Na verdade, em face dos desideratos axiológicos do §7º do artigo 150 da Constituição e do artigo 10 da Lei Complementar nº. 87/1996, que asseguram a “imediata” e “preferencial” restituição da quantia paga a maior, seria recomendável que os Estados criassem mecanismos para facilitar e agilizar a restituição do imposto, como por exemplo franquear a possibilidade dos contribuintes substituídos transferirem de forma imediata os créditos apurados aos seus fornecedores ou terceiros que tenham condições de consumi-los, mediante simples emissão de nota fiscal de transferência de crédito.

Para teoricamente atenuar os impactos dessas alterações e visando evitar questionamentos dos contribuintes quanto a cobrança de complementação, o Estado de Minas Gerais publicou no início de março o Decreto nº. 47.621, através do qual acresceu no Anexo XV do RICMS/MG o artigo 31-J para instituir o chamado “acordo de definitividade da base de cálculo do ICMS-ST”.

De acordo com o mencionado artigo 31-J, os contribuintes substituídos varejistas poderão opcionalmente acordar a definitividade da base de cálculo do ICMS devido por substituição tributária, hipótese em que não será devido imposto a complementar nem a restituir.

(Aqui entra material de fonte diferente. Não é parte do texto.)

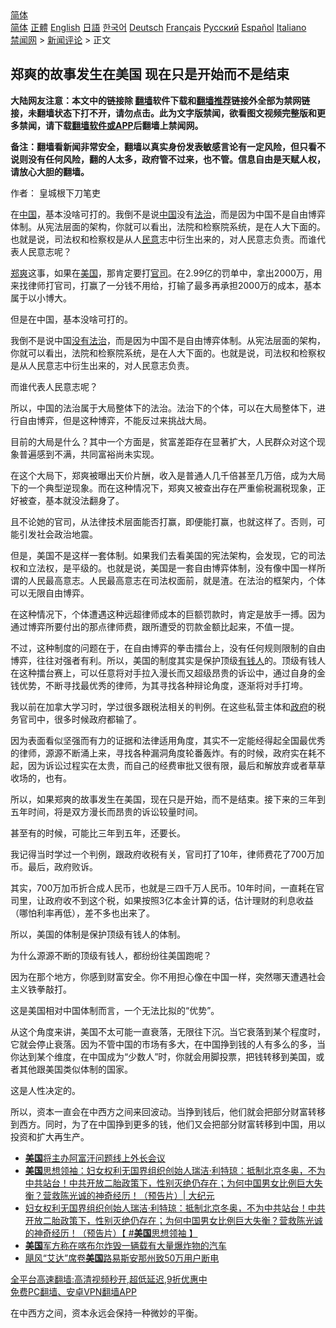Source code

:  <!-- 面包屑导航 --> <div class="breadcrumb"><!-- GTranslate: https://gtranslate.io/ -->  <div class="switcher notranslate">  <div class="selected">  <a href="#" onclick="return false;"> 简体</a>  </div>  <div class="option">  <a href="https://www.bannedbook.org" onclick="doGTranslate('zh-CN|zh-CN');jQuery('div.switcher div.selected a').html(jQuery(this).html());return false;" title="简体中文" class="nturl selected"> 简体</a>  <a href="https://www.bannedbook.org/zh-tw/" onclick="doGTranslate('zh-CN|zh-TW');jQuery('div.switcher div.selected a').html(jQuery(this).html());return false;" title="繁體中文" class="nturl"> 正體</a>  <a href="https://www.bannedbook.org/en/" onclick="doGTranslate('zh-CN|en');jQuery('div.switcher div.selected a').html(jQuery(this).html());return false;" title="English" class="nturl"> English</a>  <a href="https://www.bannedbook.org/ja/" onclick="doGTranslate('zh-CN|ja');jQuery('div.switcher div.selected a').html(jQuery(this).html());return false;" title="日本語" class="nturl"> 日語</a>  <a href="https://www.bannedbook.org/ko/" onclick="doGTranslate('zh-CN|ko');jQuery('div.switcher div.selected a').html(jQuery(this).html());return false;" title="한국어" class="nturl"> 한국어</a>  <a href="https://www.bannedbook.org/de/" onclick="doGTranslate('zh-CN|de');jQuery('div.switcher div.selected a').html(jQuery(this).html());return false;" title="Deutsch" class="nturl"> Deutsch</a>  <a href="https://www.bannedbook.org/fr/" onclick="doGTranslate('zh-CN|fr');jQuery('div.switcher div.selected a').html(jQuery(this).html());return false;" title="Français" class="nturl"> Français</a>  <a href="https://www.bannedbook.org/ru/" onclick="doGTranslate('zh-CN|ru');jQuery('div.switcher div.selected a').html(jQuery(this).html());return false;" title="Русский" class="nturl"> Русский</a>  <a href="https://www.bannedbook.org/es/" onclick="doGTranslate('zh-CN|es');jQuery('div.switcher div.selected a').html(jQuery(this).html());return false;" title="Español" class="nturl"> Español</a>  <a href="https://www.bannedbook.org/it/" onclick="doGTranslate('zh-CN|it');jQuery('div.switcher div.selected a').html(jQuery(this).html());return false;" title="Italiano" class="nturl"> Italiano</a>  </div>  </div>      <div class='breadcrumb-sub'><!-- Breadcrumb NavXT 6.3.0 --> <a href="https://www.bannedbook.org/" class="home">禁闻网</a> &gt; <a href="https://www.bannedbook.org/bnews/comments/" class="category">新闻评论</a> &gt; 正文</div></div><h2>郑爽的故事发生在美国 现在只是开始而不是结束</h2> <p class="notice"><b>大陆网友注意：本文中的链接除 <a href="https://github.com/bannedbook/fanqiang" >翻墙</a>软件下载和<a href="https://github.com/killgcd/justmysocks/blob/master/README.md">翻墙推荐</a>链接外全部为禁网链接，未翻墙状态下打不开，请勿点击。此为文字版禁闻，欲看图文视频完整版和更多禁闻，请下载<a href="https://github.com/bannedbook/fanqiang">翻墙软件或APP</a>后翻墙上禁闻网。</p><p>备注：翻墙看新闻非常安全，翻墙以真实身份发表敏感言论有一定风险，但只看不说则没有任何风险，翻的人太多，政府管不过来，也不管。信息自由是天赋人权，请放心大胆的翻墙。</b></p>  <div class="entry"> <p>作者： 皇城根下刀笔吏</p> <p id="summary">在<span class='wp_keywordlink_affiliate'><a href="https://www.bannedbook.org/" title="中国" target="_blank">中国</a></span>，基本没啥可打的。我倒不是说<a href="https://www.bannedbook.org/bnews/tag/%E4%B8%AD%E5%9B%BD/" class="st_tag internal_tag" rel="tag" title="标签 中国 下的日志">中国</a>没有<a href="https://www.bannedbook.org/bnews/tag/%e6%b3%95%e6%b2%bb/" class="st_tag internal_tag" rel="tag" title="标签 法治 下的日志">法治</a>，而是因为中国不是自由博弈体制。从宪法层面的架构，你就可以看出，法院和检察院系统，是在人大下面的。也就是说，司法权和检察权是从人<a href="https://www.bannedbook.org/bnews/tag/%E6%B0%91%E6%84%8F/" class="st_tag internal_tag" rel="tag" title="标签 民意 下的日志">民意</a>志中衍生出来的，对人民意志负责。而谁代表人民意志呢？</p> <p><a href="https://www.bannedbook.org/bnews/tag/%e9%83%91%e7%88%bd/" class="st_tag internal_tag" rel="tag" title="标签 郑爽 下的日志">郑爽</a>这事，如果在<a href="https://www.bannedbook.org/bnews/tag/%e7%be%8e%e5%9b%bd/" class="st_tag internal_tag" rel="tag" title="标签 美国 下的日志">美国</a>，那肯定要打<a href="https://www.bannedbook.org/bnews/tag/%E5%AE%98%E5%8F%B8/" class="st_tag internal_tag" rel="tag" title="标签 官司 下的日志">官司</a>。在2.99亿的罚单中，拿出2000万，用来找律师打官司，打赢了一分钱不用给，打输了最多再承担2000万的成本，基本属于以小博大。</p> <p>但是在中国，基本没啥可打的。</p> <p>我倒不是说中国<a href="https://www.bannedbook.org/bnews/tag/%E6%B2%A1%E6%9C%89%E6%B3%95%E6%B2%BB/" class="st_tag internal_tag" rel="tag" title="标签 没有法治 下的日志">没有法治</a>，而是因为中国不是自由博弈体制。从宪法层面的架构，你就可以看出，法院和检察院系统，是在人大下面的。也就是说，司法权和检察权是从人民意志中衍生出来的，对人民意志负责。</p> <p>而谁代表人民意志呢？</p> <p>所以，中国的法治属于大局整体下的法治。法治下的个体，可以在大局整体下，进行自由博弈，但是这种博弈，不能反过来挑战大局。</p>  <p>目前的大局是什么？其中一个方面是，贫富差距存在显著扩大，人民群众对这个现象普遍感到不满，共同富裕尚未实现。</p> <p>在这个大局下，郑爽被曝出天价片酬，收入是普通人几千倍甚至几万倍，成为大局下的一个典型逆现象。而在这种情况下，郑爽又被查出存在严重偷税漏税现象，正好被查，基本就没法翻身了。</p> <p>且不论她的官司，从法律技术层面能否打赢，即便能打赢，也就这样了。否则，可能引发社会政治地震。</p> <p>但是，美国不是这样一套体制。如果我们去看美国的宪法架构，会发现，它的司法权和立法权，是平级的。也就是说，美国是一套自由博弈体制，没有像中国一样所谓的人民最高意志。人民最高意志在司法权面前，就是渣。在法治的框架内，个体可以无限自由博弈。</p> <p>在这种情况下，个体遭遇这种远超律师成本的巨额罚款时，肯定是放手一搏。因为通过博弈所要付出的那点律师费，跟所遭受的罚款金额比起来，不值一提。</p> <p>不过，这种制度的问题在于，在自由博弈的拳击擂台上，没有任何规则限制的自由博弈，往往对强者有利。所以，美国的制度其实是保护顶级<a href="https://www.bannedbook.org/bnews/tag/%E6%9C%89%E9%92%B1%E4%BA%BA/" class="st_tag internal_tag" rel="tag" title="标签 有钱人 下的日志">有钱人</a>的。顶级有钱人在这种擂台赛上，可以任意将对手拉入漫长而又超级昂贵的诉讼中，通过自身的金钱优势，不断寻找最优秀的律师，为其寻找各种辩论角度，逐渐将对手打垮。</p> <p>我以前在加拿大学习时，学过很多跟税法相关的判例。在这些私营主体和<a href="https://www.bannedbook.org/bnews/tag/%e6%94%bf%e5%ba%9c/" class="st_tag internal_tag" rel="tag" title="标签 政府 下的日志">政府</a>的税务官司中，很多时候政府都输了。</p>  <p>因为表面看似坚强而有力的证据和法律适用角度，其实不一定能经得起全国最优秀的律师，源源不断涌上来，寻找各种漏洞角度轮番轰炸。有的时候，政府实在耗不起，因为诉讼过程实在太贵，而自己的经费审批又很有限，最后和解放弃或者草草收场的，也有。</p> <p>所以，如果郑爽的故事发生在美国，现在只是开始，而不是结束。接下来的三年到五年时间，将是双方漫长而昂贵的诉讼较量时间。</p> <p>甚至有的时候，可能比三年到五年，还要长。</p> <p>我记得当时学过一个判例，跟政府收税有关，官司打了10年，律师费花了700万加币。最后，政府败诉。</p> <p>其实，700万加币折合成人民币，也就是三四千万人民币。10年时间，一直耗在官司里，让政府收不到这个税，如果按照3亿本金计算的话，估计理财的利息收益（哪怕利率再低），差不多也出来了。</p> <p>所以，美国的体制是保护顶级有钱人的体制。</p> <p>为什么源源不断的顶级有钱人，都纷纷往美国跑呢？</p>  <p>因为在那个地方，你感到财富安全。你不用担心像在中国一样，突然哪天遭遇社会主义铁拳敲打。</p> <p>这是美国相对中国体制而言，一个无法比拟的“优势”。</p> <p>从这个角度来讲，美国不太可能一直衰落，无限往下沉。当它衰落到某个程度时，它就会停止衰落。因为不管中国的市场有多大，在中国挣到钱的人有多么的多，当你达到某个维度，在中国成为“少数人”时，你就会用脚投票，把钱转移到美国，或者其他跟美国类似体制的国家。</p> <p>这是人性决定的。</p> <p>所以，资本一直会在中西方之间来回波动。当挣到钱后，他们就会把部分财富转移到西方。同时，为了在中国挣到更多的钱，他们又会把部分财富转移到中国，用以投资和扩大再生产。</p> <ul class='op-related-articles' title='相关阅读'> <li><a href='https://www.bannedbook.org/bnews/worldnews/usa/20210830/1615618.html' target='_blank'><b>美国</b>将主办阿富汗问题线上外长会议</a></li> <li><a href='https://www.bannedbook.org/bnews/cbnews/20210830/1615606.html' target='_blank'><b>美国</b>思想领袖：妇女权利无国界组织创始人瑞洁‧利特琼：抵制北京冬奥，不为中共站台！中共开放二胎政策下，性别灭绝仍存在；为何中国男女比例巨大失衡？营救陈光诚的神奇经历！（预告片）| 大纪元</a></li> <li><a href='https://www.bannedbook.org/bnews/bannedvideo/20210830/1615605.html' target='_blank'>妇女权利无国界组织创始人瑞洁‧利特琼：抵制北京冬奥，不为中共站台！中共开放二胎政策下，性别灭绝仍存在；为何中国男女比例巨大失衡？营救陈光诚的神奇经历！（预告片）【 #<b>美国</b>思想领袖 】</a></li> <li><a href='https://www.bannedbook.org/bnews/baitai/20210830/1615604.html' target='_blank'><b>美国</b>军方称在喀布尔炸毁一辆载有大量爆炸物的汽车</a></li> <li><a href='https://www.bannedbook.org/bnews/baitai/20210830/1615600.html' target='_blank'>飓风“艾达”席卷<b>美国</b>路易斯安那州致50万用户断电</a></li> </ul> <p class="texttj"> <a href="https://github.com/bannedbook/fanqiang/wiki/V2ray%E6%9C%BA%E5%9C%BA" target="_blank">全平台高速翻墙:高清视频秒开,超低延迟,9折优惠中</a><br/> <a href="https://github.com/bannedbook/fanqiang/wiki/%E7%A6%81%E9%97%BB%E7%BD%91%E5%AE%89%E5%8D%93%E7%BF%BB%E5%A2%99%E6%96%B0%E9%97%BBAPP" target="_blank">免费PC翻墙、安卓VPN翻墙APP</a></p><p>在中西方之间，资本永远会保持一种微妙的平衡。</p> <a name='sharetosocial'></a>  <div style="margin-bottom:5px;padding-bottom:5px;clear:both"> <div id="archive-pix-1" class="banner-ads"> <!-- AuctionX Display platform tag START --> <div id="26318x728x90x621x_ADSLOT2" clicktrack="%%CLICK_URL_ESC%%"></div> <!-- AuctionX Display platform tag END --> </div> <div id="archive-pix-2" class="banner-ads"> <!-- AuctionX Display platform tag START --> <div id="26315x300x250x621x_ADSLOT2" clicktrack="%%CLICK_URL_ESC%%"></div> <!-- AuctionX Display platform tag END --> </div> </div>  <div id="archive-pix-1" class="banner-ads"> <!-- AuctionX Display platform tag START --> <div id="26318x728x90x621x_ADSLOT3" clicktrack="%%CLICK_URL_ESC%%"></div> <!-- AuctionX Display platform tag END --> </div> </div><!--END ENTRY-->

Como se pode notar essa nova sistemática de apuração do ICMS-ST instituída por Minas Gerais traz relevante impacto para vários segmentos, principalmente aqueles que comercializam precipuamente produtos submetidos a sistemática de substituição tributária, como é o caso dos
postos de combustíveis, drogarias, revendedores de bebidas, pneus, autopeças, tintas, eletrodomésticos, celulares, veículos automotores, entre outros produtos, que até então na maioria dos casos não tinham sequer apuração de ICMS e doravante estarão obrigados a gerar e manter à
disposição do Fisco diversas obrigações acessórias extremamente complexas, caso não queiram abrir mão do seu direito a restituição do ICMS-ST recolhido a maior, através do malfadado “acordo de definitividade”.

Portanto é importante que os contribuintes que pratiquem operações de circulação de mercadorias sujeitas a sistemática de substituição tributária à consumidor final fiquem atentos as novas regras instituídas pelo Estado de Minas Gerais e por outros Estados, a fim de resguardarem os seus créditos naquelas hipóteses em que o fato gerador efetivo se realizar em montante inferior ao presumido, bem como evitar autuações, tanto em razão da malfadada complementação do ICMS-ST, quanto pelo descumprimento de obrigações acessórias.